Recently, I heard an interesting thing from an entrepreneur. He was telling me about how his company generates new ideas. They watch the market, and get an idea about which products might be successful.
And that those ideas are mostly wrong.
Sounds like a recipe for failure. But they're not. Very much the opposite, actually. The trick is, they have a lot of ideas. And they test them all. From the testing comes data, and from the data comes a decision about which products aren't wrong. A small fraction of them are right. (Roughly 10%, he told me.)
When they find one that's right, they go all in.
This is what we mean when we say we're teaching kids to think scientifically. Because in a complex world, our brains actually aren't that good at determining what's true. We're good at figuring out if that shadow in the woods is a tiger, or recognizing a face, even if that person has a new haircut. But it doesn't take much abstraction before we lose our edge. Smoking is bad for you? Washing hands decreases the spread of disease? More standardized testing will save education? These are things about which our "conventional wisdom" were wrong. But luckily, science was able to give us truth.

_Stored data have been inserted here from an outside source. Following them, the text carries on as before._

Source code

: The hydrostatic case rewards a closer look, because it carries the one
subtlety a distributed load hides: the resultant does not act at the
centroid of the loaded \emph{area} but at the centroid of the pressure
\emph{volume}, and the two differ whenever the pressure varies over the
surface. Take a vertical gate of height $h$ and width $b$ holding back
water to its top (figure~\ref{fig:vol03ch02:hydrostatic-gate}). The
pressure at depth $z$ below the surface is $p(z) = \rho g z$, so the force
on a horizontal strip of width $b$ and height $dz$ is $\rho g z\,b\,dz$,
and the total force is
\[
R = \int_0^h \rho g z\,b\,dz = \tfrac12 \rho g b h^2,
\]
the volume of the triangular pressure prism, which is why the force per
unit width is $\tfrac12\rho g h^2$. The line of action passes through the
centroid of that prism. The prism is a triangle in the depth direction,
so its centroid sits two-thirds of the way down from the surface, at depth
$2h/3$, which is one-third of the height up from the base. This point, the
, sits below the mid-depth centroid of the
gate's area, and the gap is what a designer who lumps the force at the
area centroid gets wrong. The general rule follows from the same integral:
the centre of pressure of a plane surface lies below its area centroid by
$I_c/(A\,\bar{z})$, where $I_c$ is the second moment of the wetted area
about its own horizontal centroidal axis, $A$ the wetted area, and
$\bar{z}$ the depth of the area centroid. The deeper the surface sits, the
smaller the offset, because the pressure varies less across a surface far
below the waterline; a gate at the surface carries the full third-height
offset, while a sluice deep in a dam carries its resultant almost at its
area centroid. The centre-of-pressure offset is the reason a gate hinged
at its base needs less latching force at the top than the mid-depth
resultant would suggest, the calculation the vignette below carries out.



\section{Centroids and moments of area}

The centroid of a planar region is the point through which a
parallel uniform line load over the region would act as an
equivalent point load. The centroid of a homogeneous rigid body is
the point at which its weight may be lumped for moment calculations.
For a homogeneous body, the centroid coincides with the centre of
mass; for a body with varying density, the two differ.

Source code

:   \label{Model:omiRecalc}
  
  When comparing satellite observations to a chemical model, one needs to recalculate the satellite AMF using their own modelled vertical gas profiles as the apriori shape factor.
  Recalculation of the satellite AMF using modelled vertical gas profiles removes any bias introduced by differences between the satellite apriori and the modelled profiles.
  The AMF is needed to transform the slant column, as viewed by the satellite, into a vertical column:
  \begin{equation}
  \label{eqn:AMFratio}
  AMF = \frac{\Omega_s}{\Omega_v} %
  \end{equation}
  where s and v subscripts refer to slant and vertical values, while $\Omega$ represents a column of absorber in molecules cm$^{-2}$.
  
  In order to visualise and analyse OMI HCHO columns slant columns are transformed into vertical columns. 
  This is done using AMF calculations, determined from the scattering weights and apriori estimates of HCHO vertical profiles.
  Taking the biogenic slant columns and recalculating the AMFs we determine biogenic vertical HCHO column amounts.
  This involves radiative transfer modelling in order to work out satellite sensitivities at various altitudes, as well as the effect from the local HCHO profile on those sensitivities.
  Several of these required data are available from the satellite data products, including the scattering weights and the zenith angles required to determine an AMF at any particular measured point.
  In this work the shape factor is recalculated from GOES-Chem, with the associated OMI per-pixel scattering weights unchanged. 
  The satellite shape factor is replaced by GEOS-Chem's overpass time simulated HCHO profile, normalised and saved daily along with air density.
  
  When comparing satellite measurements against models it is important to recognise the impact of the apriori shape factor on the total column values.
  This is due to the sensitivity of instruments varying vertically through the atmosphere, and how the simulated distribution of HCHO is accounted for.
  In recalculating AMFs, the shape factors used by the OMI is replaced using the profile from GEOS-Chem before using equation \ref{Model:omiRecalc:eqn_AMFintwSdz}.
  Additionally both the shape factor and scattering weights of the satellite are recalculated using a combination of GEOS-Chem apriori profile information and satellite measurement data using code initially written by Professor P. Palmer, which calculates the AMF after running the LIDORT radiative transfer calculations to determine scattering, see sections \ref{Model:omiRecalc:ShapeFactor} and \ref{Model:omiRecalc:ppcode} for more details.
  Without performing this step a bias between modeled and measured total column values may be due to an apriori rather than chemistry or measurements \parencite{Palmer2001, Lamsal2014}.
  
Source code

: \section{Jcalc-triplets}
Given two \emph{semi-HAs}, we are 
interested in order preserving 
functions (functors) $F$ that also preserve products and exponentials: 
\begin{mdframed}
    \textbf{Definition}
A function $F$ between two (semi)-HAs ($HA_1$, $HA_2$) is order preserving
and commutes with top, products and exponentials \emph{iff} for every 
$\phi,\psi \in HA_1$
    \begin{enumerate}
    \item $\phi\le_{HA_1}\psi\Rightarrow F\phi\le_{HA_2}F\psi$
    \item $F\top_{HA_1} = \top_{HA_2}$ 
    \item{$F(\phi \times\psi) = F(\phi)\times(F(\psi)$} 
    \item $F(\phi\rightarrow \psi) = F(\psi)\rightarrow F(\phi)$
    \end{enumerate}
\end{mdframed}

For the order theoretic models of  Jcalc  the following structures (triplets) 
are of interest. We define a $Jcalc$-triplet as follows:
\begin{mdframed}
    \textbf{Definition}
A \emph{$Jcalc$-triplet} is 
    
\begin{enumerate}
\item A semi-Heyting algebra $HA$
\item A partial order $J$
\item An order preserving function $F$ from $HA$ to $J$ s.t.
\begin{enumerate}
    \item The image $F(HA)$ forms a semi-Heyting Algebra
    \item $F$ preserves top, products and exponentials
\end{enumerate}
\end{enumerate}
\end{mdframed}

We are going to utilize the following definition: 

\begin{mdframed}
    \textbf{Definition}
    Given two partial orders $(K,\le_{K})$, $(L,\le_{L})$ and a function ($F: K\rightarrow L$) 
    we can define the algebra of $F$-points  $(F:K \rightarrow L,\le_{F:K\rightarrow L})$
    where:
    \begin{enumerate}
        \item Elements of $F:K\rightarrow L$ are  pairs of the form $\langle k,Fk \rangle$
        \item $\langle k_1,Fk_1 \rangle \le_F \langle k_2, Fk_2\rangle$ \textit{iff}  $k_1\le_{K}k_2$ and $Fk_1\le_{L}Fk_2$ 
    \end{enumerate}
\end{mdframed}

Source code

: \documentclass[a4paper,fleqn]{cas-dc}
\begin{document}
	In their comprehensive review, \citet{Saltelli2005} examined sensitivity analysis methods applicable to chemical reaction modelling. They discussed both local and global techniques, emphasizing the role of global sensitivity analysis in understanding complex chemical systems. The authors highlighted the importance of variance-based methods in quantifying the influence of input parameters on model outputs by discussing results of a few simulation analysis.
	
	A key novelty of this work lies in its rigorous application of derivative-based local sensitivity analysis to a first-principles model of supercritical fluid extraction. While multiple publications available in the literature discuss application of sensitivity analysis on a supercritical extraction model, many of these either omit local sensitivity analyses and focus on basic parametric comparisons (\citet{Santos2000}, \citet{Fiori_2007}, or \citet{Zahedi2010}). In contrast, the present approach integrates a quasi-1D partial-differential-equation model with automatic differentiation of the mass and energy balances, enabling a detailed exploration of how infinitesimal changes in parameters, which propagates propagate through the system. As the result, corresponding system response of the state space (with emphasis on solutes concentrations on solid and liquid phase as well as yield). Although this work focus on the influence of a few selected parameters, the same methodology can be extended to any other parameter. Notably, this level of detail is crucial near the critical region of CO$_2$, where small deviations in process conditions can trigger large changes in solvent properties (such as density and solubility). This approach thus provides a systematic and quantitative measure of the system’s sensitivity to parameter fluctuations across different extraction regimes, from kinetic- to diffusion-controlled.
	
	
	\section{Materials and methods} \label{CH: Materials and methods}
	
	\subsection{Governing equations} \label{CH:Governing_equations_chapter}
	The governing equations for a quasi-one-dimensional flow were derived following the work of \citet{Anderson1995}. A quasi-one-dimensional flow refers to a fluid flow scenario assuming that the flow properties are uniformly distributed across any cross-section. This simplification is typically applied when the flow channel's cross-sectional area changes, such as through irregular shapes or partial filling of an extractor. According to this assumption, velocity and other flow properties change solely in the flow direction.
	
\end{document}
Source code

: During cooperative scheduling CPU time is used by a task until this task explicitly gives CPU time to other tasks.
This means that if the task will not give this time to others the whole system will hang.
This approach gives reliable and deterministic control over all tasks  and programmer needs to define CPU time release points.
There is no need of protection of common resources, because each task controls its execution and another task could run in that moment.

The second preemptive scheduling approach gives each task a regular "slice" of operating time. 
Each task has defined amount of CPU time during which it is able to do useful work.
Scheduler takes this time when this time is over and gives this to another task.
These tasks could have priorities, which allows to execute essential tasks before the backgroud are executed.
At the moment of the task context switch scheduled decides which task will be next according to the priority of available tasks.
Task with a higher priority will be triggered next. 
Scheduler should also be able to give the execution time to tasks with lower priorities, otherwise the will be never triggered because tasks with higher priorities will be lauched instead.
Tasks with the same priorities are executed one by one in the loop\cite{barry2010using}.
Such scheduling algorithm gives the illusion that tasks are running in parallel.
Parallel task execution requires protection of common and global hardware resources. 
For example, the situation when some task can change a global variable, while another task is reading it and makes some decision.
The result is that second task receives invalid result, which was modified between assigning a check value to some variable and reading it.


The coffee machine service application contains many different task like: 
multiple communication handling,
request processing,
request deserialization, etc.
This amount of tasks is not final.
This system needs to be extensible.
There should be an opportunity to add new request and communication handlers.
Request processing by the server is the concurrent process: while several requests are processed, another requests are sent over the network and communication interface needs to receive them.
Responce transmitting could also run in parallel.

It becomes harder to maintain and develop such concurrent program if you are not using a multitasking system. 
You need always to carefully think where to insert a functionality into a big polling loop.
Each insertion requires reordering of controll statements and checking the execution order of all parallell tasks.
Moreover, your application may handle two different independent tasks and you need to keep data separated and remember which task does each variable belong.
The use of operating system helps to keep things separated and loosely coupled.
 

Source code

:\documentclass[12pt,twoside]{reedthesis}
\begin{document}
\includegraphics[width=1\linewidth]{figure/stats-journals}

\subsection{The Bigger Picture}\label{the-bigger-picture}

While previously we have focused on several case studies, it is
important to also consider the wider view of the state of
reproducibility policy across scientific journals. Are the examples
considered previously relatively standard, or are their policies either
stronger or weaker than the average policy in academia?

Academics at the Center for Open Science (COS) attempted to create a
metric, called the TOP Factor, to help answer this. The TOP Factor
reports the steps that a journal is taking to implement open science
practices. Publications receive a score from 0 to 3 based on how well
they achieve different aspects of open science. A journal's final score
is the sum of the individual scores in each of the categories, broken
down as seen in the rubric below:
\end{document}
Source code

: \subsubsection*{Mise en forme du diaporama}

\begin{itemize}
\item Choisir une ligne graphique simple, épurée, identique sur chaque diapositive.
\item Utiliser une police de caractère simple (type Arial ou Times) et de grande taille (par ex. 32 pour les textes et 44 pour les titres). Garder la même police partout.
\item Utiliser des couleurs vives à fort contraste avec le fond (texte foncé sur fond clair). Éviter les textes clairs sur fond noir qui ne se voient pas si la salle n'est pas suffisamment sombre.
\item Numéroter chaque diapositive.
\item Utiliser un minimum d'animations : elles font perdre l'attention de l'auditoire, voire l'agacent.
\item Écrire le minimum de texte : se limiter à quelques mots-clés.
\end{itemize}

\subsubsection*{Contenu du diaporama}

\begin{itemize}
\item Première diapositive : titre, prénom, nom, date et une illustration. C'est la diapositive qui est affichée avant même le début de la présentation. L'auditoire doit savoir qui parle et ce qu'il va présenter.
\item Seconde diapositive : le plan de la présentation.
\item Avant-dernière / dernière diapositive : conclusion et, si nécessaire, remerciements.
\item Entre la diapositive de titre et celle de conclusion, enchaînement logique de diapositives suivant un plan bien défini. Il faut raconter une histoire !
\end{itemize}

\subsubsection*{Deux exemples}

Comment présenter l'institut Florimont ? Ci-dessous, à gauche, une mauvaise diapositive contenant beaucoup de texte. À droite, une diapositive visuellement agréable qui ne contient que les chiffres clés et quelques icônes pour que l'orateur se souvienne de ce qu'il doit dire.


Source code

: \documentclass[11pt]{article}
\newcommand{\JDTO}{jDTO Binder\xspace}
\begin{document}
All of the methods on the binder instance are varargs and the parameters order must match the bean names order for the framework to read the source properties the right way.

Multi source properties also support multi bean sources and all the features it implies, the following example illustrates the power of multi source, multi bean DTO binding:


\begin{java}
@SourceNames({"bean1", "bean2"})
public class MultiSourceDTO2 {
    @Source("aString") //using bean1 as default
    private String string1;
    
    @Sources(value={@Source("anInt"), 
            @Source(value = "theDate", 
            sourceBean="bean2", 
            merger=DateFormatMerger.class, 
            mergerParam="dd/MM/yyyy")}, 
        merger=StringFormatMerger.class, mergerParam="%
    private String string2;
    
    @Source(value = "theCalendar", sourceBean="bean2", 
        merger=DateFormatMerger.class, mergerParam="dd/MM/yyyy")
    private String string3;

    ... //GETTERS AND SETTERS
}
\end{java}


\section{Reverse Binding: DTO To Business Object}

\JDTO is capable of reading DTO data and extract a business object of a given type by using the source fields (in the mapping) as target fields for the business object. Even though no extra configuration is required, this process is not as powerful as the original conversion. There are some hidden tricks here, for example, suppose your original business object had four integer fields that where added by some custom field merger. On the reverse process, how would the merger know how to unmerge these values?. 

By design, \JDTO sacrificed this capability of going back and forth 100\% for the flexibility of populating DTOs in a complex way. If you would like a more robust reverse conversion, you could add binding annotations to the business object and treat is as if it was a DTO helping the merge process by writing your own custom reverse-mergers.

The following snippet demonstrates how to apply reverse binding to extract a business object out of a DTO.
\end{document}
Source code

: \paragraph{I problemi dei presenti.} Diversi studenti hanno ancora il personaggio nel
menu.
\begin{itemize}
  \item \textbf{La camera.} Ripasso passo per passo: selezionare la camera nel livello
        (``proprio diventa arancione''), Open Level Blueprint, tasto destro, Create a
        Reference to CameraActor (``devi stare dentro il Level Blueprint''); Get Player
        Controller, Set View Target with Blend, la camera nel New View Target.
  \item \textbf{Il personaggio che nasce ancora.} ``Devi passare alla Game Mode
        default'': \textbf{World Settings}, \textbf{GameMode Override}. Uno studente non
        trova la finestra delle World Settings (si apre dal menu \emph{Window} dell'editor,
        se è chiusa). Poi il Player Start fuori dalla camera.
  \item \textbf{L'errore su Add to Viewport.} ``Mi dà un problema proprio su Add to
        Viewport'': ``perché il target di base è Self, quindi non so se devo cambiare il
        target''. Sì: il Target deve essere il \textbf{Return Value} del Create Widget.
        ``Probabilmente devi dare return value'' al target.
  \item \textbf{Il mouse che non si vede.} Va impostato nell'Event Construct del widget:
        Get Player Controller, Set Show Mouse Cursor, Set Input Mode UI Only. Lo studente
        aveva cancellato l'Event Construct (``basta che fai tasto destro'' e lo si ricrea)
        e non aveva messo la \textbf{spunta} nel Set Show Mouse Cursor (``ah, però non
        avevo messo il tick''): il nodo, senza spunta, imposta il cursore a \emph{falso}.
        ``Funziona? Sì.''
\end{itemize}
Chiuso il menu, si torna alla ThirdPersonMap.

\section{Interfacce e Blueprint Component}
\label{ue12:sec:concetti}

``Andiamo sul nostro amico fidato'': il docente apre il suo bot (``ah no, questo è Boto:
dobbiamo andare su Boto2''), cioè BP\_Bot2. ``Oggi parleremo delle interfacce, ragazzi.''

To generate truth, we need to look at data. And to generate the right data, we need to be good at designing investigations.
Kids will need this kind of thinking for the rest of their lives. They'll need to figure out how to eat. How to study. What kind of company to start. These are answers that cannot be googled. And "conventional wisdom" in these areas is constantly proven wrong. Have we taught them how to design an investigation to generate the data they'll need to answer those questions?
Without those investigations, they'll never have the benefit of this incredible thing science offers us: that's it's okay to be mostly wrong.